Sunday 31 January 2010

Support

So it's been a week and I haven't posted anything up here. Now that I am I find I don't know what to say. I guess I say that a lot and I eventually find some self-centred drivel to post up here. At the moment I have plenty to be down about but I also have plenty to be thankful for. I thought I would take a moment to think about other people instead of myself.

I was just reading Mog's blog and I feel terrible for her. In some ways I know what she's going through as I have had money problems which meant that I went bankrupt just over a year ago. I know that for her her money troubles are worse as she has more to lose than I did. A lot of people are in this boat with her in this recession and I hope that they have the support network that I had as it makes all the difference. To Mog, I am here for you with whatever help you need. You are not alone.

My sister is currently embarking on the hard journey towards getting a degree at 32. I have to say I was dubious at first as she does tend to go off on whims and then get bored after a couple of months but she seems to be serious about this. This is a big deal for her as she has always believed herself too stupid for higher education, which is totally not true. She learns in a different way to the way they used to teach in schools back in our day (I sound really old!) and there was no support system for those who had trouble with the teaching methods. It was difficult for her and overcoming her own negative experiences has been a big challenge for her. I really hope it works out for her.

Another close friend of mine is caring for her parents. Everywhere she turns people treat her like she's after a free ride, like she's using her parents as an excuse to sponge off the government. I know the path she's chosen is a hard one, most of her time is spent looking after her parents or sorting problems for them. She hardly has any time for herself or her friends and the government treats her like scum. She has to fight for everything and I wish there was something to make her load a little lighter. All I can do is be there for her.
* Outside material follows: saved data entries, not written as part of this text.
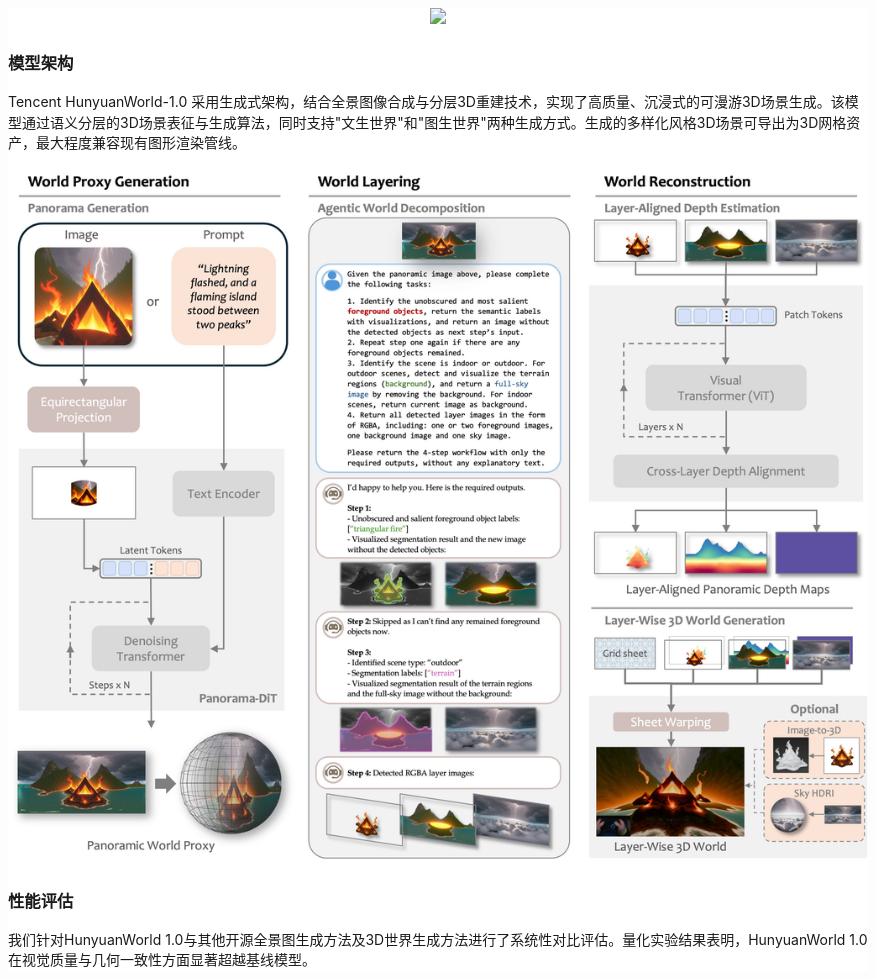 <p align="center">
  <img src="assets/application.png">
</p>

### 模型架构
Tencent HunyuanWorld-1.0 采用生成式架构，结合全景图像合成与分层3D重建技术，实现了高质量、沉浸式的可漫游3D场景生成。该模型通过语义分层的3D场景表征与生成算法，同时支持"文生世界"和"图生世界"两种生成方式。生成的多样化风格3D场景可导出为3D网格资产，最大程度兼容现有图形渲染管线。

<p align="left">
  <img src="assets/arch.jpg">
</p>

### 性能评估

我们针对HunyuanWorld 1.0与其他开源全景图生成方法及3D世界生成方法进行了系统性对比评估。量化实验结果表明，HunyuanWorld 1.0在视觉质量与几何一致性方面显著超越基线模型。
These three women all have their own problems and burdens but they are always there for me when I need them. They are my support network and I'm am extremely grateful for them. I hope they know I am here for them.

2 comments:

glnroz said...

hang in there and "keep kicking". we all are going to have to fight this thing...

Moggie711 said...

Thanks for your honesty JC - it made me think about how self obsessed I am being. Tell your sister to just keep going _ I understand how she feels and I got there in the end. And I hope your friend finds a way to give herself time for herself and keep things going. I have to just keep thinking everything will work out in the end and maybe this is a lesson in the dangers of materialism and my chance to move to a simplier life. Something I thought I always wanted but probably wanted as a choice not imposition. Thanks for being a mate and I will try not to bore you.